What survives a correction like this is what always survives: relationships. The importer who has spent years building trust with a sommelier. The sommelier who knows their room. The producer who never priced for hype. Younger drinkers will go deep on wine when the story is real and the entry point doesn't feel like a test. A producer who can tell you why this vineyard, this vintage, this grape — and mean it — has something no algorithm and no celebrity endorsement can manufacture.
The wine shop owners and sommeliers who will be standing when this shakes out are the ones who never confused prestige with accessibility. Prestige is earned over time, through experience, through trust. Accessibility is just good manners — meeting someone where they are, the way Bobby Stuckey met his guest that night and found him a wine that fit.

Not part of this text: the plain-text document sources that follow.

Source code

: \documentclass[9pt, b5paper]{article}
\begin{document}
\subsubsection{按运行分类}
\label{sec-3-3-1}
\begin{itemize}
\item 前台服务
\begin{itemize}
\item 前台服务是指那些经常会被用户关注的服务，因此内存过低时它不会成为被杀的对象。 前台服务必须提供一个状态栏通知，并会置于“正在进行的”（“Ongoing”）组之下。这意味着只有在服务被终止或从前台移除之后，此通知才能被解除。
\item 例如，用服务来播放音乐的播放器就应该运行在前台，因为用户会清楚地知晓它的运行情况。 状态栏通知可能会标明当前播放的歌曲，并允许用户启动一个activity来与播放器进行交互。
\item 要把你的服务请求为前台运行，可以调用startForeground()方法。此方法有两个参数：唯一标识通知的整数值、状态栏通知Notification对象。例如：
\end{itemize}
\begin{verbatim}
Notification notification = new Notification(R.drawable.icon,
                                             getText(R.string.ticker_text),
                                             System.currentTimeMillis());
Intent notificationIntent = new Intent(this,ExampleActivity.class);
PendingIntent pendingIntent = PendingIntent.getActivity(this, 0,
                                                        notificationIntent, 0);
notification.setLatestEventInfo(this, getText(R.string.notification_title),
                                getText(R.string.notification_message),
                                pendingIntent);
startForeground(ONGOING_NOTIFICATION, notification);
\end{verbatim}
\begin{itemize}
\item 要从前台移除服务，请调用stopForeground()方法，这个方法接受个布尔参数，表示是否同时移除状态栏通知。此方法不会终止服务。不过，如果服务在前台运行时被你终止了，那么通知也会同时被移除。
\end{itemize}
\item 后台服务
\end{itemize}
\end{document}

Every generation gets their moment with wine. Mine came in the import bins at Trader Joe's in South Pasadena, working tables at The Chronicle in Pasadena, learning by handling bottles and talking to guests and figuring it out as I went. Driving my ’62 Falcon wagon up Highway 29 in the summer of ’76, going door to door, tasting wine. I was enthusiastic, yes. Nobody handed me a syllabus. Someone just left the door open.
That's all this generation needs too. Not a dumbed-down version of wine, not a canned cocktail as a consolation prize. Just an open door and someone on the other side who's more interested in the guest than the slogan they wear on their T-shirt.
The numbers are bad right now. The headwinds are real. But wine has survived worse than a down cycle and a generation that hasn't been properly invited in yet. The question isn't whether Gen Z will come to wine. It's whether wine will come to them first.